Start of Block

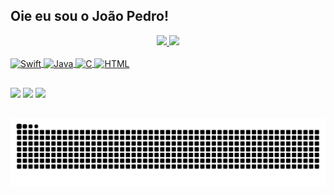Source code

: ## Oie eu sou o João Pedro!
<div align="center">
  <a href="https://github.com/JoaoPedroVolponi">
  <img height="150em" src="https://github-readme-stats.vercel.app/api?username=JoaoPedroVolponi&show_icons=true&theme=jolly&include_all_commits=true&count_private=true"/>
  <img height="150em" src="https://github-readme-stats.vercel.app/api/top-langs/?username=JoaoPedroVolponi&layout=compact&langs_count=7&theme=jolly"/>
</div>
 <div style="display: inline_block"><br>
  <img align="center" alt="Swift" height="30" width="70" src="https://img.shields.io/badge/Swift-FA7343?style=for-the-badge&logo=swift&logoColor=white">
  <img align="center" alt="Java" height="30" width="70" src="https://img.shields.io/badge/Java-ED8B00?style=for-the-badge&logo=java&logoColor=whit">
  <img align="center" alt="C" height="30" width="70" src="https://img.shields.io/badge/C%2B%2B-00599C?style=for-the-badge&logo=c%2B%2B&logoColor=white">
  <img align="center" alt="HTML" height="30" width="70" src="https://img.shields.io/badge/HTML-239120?style=for-the-badge&logo=html5&logoColor=white">
</div>

  ##
 
<div> 
  <a href="https://www.instagram.com/ops.xuao/" target="_blank"><img src="https://img.shields.io/badge/-Instagram-%23E4405F?style=for-the-badge&logo=instagram&logoColor=white" target="_blank"></a>
  <a href = "mailto:jpvrosada@hotmail.com"><img src="https://img.shields.io/badge/Microsoft_Outlook-0078D4?style=for-the-badge&logo=microsoft-outlook&logoColor=white" target="_blank"></a>
  <a href="https://www.linkedin.com/in/jo%C3%A3o-pedro-rosada-volponi-973bb01a4/" target="_blank"><img src="https://img.shields.io/badge/-LinkedIn-%230077B5?style=for-the-badge&logo=linkedin&logoColor=white" target="_blank"></a> 
 

  ##
  ![Snake animation](https://github.com/JoaoPedroVolponi/JoaoPedroVolponi/blob/output/github-contribution-grid-snake.svg)
 
</div>
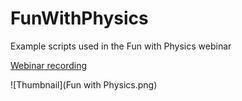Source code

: # FunWithPhysics
Example scripts used in the Fun with Physics webinar

[Webinar recording](https://www.youtube.com/watch?v=LzrIqV2Qsl8)

![Thumbnail](Fun with Physics.png)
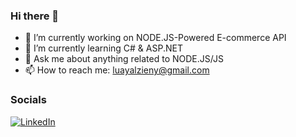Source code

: ### Hi there 👋

- 🔭 I’m currently working on NODE.JS-Powered E-commerce API
- 🌱 I’m currently learning C# & ASP.NET
- 💬 Ask me about anything related to NODE.JS/JS
- 📫 How to reach me: luayalzieny@gmail.com

### Socials
<a href="https://www.linkedin.com/in/luay-alzieny/" target="_blank"><img src="https://img.shields.io/badge/LinkedIn-0077B5?style=for-the-badge&logo=linkedin&logoColor=white" alt="LinkedIn" ></a>

<!-- ### Tech Stack
<img src="https://img.shields.io/badge/JavaScript-F7DF1E?style=for-the-badge&logo=javascript&logoColor=black">  <img src="https://img.shields.io/badge/C%23-239120?style=for-the-badge&logo=c-sharp&logoColor=white"> -->


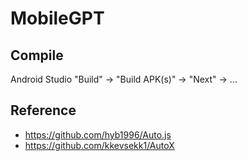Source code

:# MobileGPT
## Compile

Android Studio "Build" -> "Build APK(s)" -> "Next" -> ...

## Reference

- https://github.com/hyb1996/Auto.js
- https://github.com/kkevsekk1/AutoX
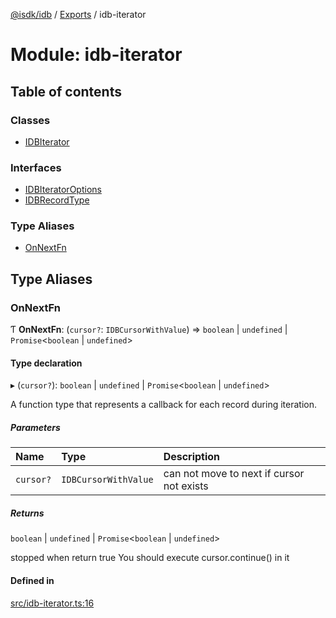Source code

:[@isdk/idb](../README.md) / [Exports](../modules.md) / idb-iterator

# Module: idb-iterator

## Table of contents

### Classes

- [IDBIterator](../classes/idb_iterator.IDBIterator.md)

### Interfaces

- [IDBIteratorOptions](../interfaces/idb_iterator.IDBIteratorOptions.md)
- [IDBRecordType](../interfaces/idb_iterator.IDBRecordType.md)

### Type Aliases

- [OnNextFn](idb_iterator.md#onnextfn)

## Type Aliases

### OnNextFn

Ƭ **OnNextFn**: (`cursor?`: `IDBCursorWithValue`) => `boolean` \| `undefined` \| `Promise`<`boolean` \| `undefined`\>

#### Type declaration

▸ (`cursor?`): `boolean` \| `undefined` \| `Promise`<`boolean` \| `undefined`\>

A function type that represents a callback for each record during iteration.

##### Parameters

| Name | Type | Description |
| :------ | :------ | :------ |
| `cursor?` | `IDBCursorWithValue` | can not move to next if cursor not exists |

##### Returns

`boolean` \| `undefined` \| `Promise`<`boolean` \| `undefined`\>

stopped when return true
You should execute cursor.continue() in it

#### Defined in

[src/idb-iterator.ts:16](https://github.com/isdk/idb.js/blob/6598250/src/idb-iterator.ts#L16)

End of Block

### Problem to solve
Among the lines above, return each one holding the string "logo".

### Exercise solution
  <img align="center" alt="Swift" height="30" width="70" src="https://img.shields.io/badge/Swift-FA7343?style=for-the-badge&logo=swift&logoColor=white">
  <img align="center" alt="Java" height="30" width="70" src="https://img.shields.io/badge/Java-ED8B00?style=for-the-badge&logo=java&logoColor=whit">
  <img align="center" alt="C" height="30" width="70" src="https://img.shields.io/badge/C%2B%2B-00599C?style=for-the-badge&logo=c%2B%2B&logoColor=white">
  <img align="center" alt="HTML" height="30" width="70" src="https://img.shields.io/badge/HTML-239120?style=for-the-badge&logo=html5&logoColor=white">
  <a href="https://www.instagram.com/ops.xuao/" target="_blank"><img src="https://img.shields.io/badge/-Instagram-%23E4405F?style=for-the-badge&logo=instagram&logoColor=white" target="_blank"></a>
  <a href = "mailto:jpvrosada@hotmail.com"><img src="https://img.shields.io/badge/Microsoft_Outlook-0078D4?style=for-the-badge&logo=microsoft-outlook&logoColor=white" target="_blank"></a>
  <a href="https://www.linkedin.com/in/jo%C3%A3o-pedro-rosada-volponi-973bb01a4/" target="_blank"><img src="https://img.shields.io/badge/-LinkedIn-%230077B5?style=for-the-badge&logo=linkedin&logoColor=white" target="_blank"></a> 
<a href="https://www.linkedin.com/in/luay-alzieny/" target="_blank"><img src="https://img.shields.io/badge/LinkedIn-0077B5?style=for-the-badge&logo=linkedin&logoColor=white" alt="LinkedIn" ></a>
<img src="https://img.shields.io/badge/JavaScript-F7DF1E?style=for-the-badge&logo=javascript&logoColor=black">  <img src="https://img.shields.io/badge/C%23-239120?style=for-the-badge&logo=c-sharp&logoColor=white"> -->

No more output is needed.